I admire Nate Silver for his election model and its forecasts; they are one of the few things I read about politics while we were on duty and they gave me a lot of hope during those dark days after the first debate and while the skewed Gallup polls were coming out. But I want to add that there was a huge army of people who tried to make sure that the polls that Nate used turned into actual votes. For the last four days of the election, we helped manage a staging location for GOTV in one ward of a city in the eastern suburbs of Cleveland. I imagine that the campaign will never release the total number of people who worked or volunteered in Ohio; they might not even know. But extrapolating from our experience, I estimate that there might have been close to 50,000 people on the ground in one way or another during GOTV in Ohio including 700 lawyers, 300 in the Cleveland area alone, protecting our vote.
I believe that our democracy was at serious risk this election. If we had lost to lies, a torrent of dark money, voter suppression, and racism, it might have taken decades for our democracy to come back from the bad laws and court decisions on further voter suppression and corporate power, if it could recover at all. Certainly beyond my lifetime since I’m 67. But people seemed to sense the crisis and responded, and folks from all walks of life joined together to do one extra-ordinary thing: re-elect an African American President in a time of high unemployment and in the face of everything the would be aristocracy could throw at us. I certainly sensed more determination and intensity at the door than I did (in a different suburb) in 2008.

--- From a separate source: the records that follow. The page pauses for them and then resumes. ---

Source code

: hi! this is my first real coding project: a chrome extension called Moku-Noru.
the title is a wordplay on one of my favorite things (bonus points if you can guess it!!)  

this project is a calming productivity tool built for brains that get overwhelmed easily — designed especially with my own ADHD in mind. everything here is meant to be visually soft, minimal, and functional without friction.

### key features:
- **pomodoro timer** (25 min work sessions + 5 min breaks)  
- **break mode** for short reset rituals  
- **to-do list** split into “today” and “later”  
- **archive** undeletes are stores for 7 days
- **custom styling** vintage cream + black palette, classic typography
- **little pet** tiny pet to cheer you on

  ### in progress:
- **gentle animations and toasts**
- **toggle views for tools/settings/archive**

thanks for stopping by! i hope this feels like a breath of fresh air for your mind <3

Coming from largely white Idaho I was struck by the diversity of the people who canvassed out of our one small location. We had old white males, young African American females, and everything “in between,” as well as Asian Americans and Hispanics. Some of the volunteers had ancestors who were in the country 300 years ago; some had only arrived recently themselves. There was a married gay man, single straights and, of course, vice versa. Old and young, PhD’s and less than high school, the fit who could walk five miles a day to canvass and those who served best by sitting at the polling place and welcoming and reassuring voters. Our employments status included corporate executives, more modest positions, the unemployed, and the retired. Representatives of all the major faith traditions passed through as well as the non-observant or non-believers. People arrived at the location by car, by bus, by private jet, and on foot. In short, twenty-first century America turned out for Barack Obama.
When we finally came up for air and watched CNN on election night, I was struck by the group that showed up on television at the gathering in Boston. Where was the rest of America?
My second point is more mundane and numerous people have probably made it already. President Obama has now put together a coalition that has won two consecutive Presidential elections without needing one single electoral vote from the old Confederacy. I believe that Bill Clinton did the same Perhaps the influence of that region is beginning to wane, at least in presidential politics.